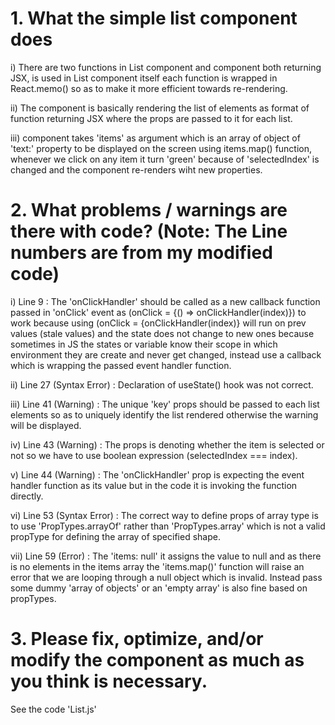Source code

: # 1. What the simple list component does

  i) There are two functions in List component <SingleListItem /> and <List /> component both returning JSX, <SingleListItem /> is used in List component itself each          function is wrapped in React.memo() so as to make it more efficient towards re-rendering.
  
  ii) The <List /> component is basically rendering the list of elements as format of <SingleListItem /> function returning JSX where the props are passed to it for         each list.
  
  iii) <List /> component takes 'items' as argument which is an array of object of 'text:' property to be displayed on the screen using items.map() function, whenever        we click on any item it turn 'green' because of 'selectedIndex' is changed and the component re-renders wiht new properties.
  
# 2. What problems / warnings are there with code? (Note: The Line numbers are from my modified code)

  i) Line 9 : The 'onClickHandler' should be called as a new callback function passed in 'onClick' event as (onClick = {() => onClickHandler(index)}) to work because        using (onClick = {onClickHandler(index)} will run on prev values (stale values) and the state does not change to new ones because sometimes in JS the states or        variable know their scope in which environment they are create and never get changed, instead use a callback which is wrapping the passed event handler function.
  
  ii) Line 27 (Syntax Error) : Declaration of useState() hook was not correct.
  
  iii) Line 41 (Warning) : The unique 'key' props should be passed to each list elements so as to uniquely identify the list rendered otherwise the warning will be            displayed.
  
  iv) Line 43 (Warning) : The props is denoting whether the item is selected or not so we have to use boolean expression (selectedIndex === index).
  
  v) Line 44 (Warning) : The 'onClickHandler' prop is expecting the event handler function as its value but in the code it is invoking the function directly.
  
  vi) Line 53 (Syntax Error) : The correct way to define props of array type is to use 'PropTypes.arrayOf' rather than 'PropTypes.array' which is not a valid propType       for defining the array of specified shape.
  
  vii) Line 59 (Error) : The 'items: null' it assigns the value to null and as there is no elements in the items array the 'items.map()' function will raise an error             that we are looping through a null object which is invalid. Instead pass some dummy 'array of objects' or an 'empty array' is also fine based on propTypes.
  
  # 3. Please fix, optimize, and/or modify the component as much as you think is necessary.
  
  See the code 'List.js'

* Directions: Starting with the first line of the records above and stopping after the line containing "ii) The <List", repeat every line exactly and leave out the pictures.

* Answer to this task:
Source code

: # 1. What the simple list component does

  i) There are two functions in List component <SingleListItem /> and <List /> component both returning JSX, <SingleListItem /> is used in List component itself each          function is wrapped in React.memo() so as to make it more efficient towards re-rendering.
  
  ii) The <List /> component is basically rendering the list of elements as format of <SingleListItem /> function returning JSX where the props are passed to it for         each list.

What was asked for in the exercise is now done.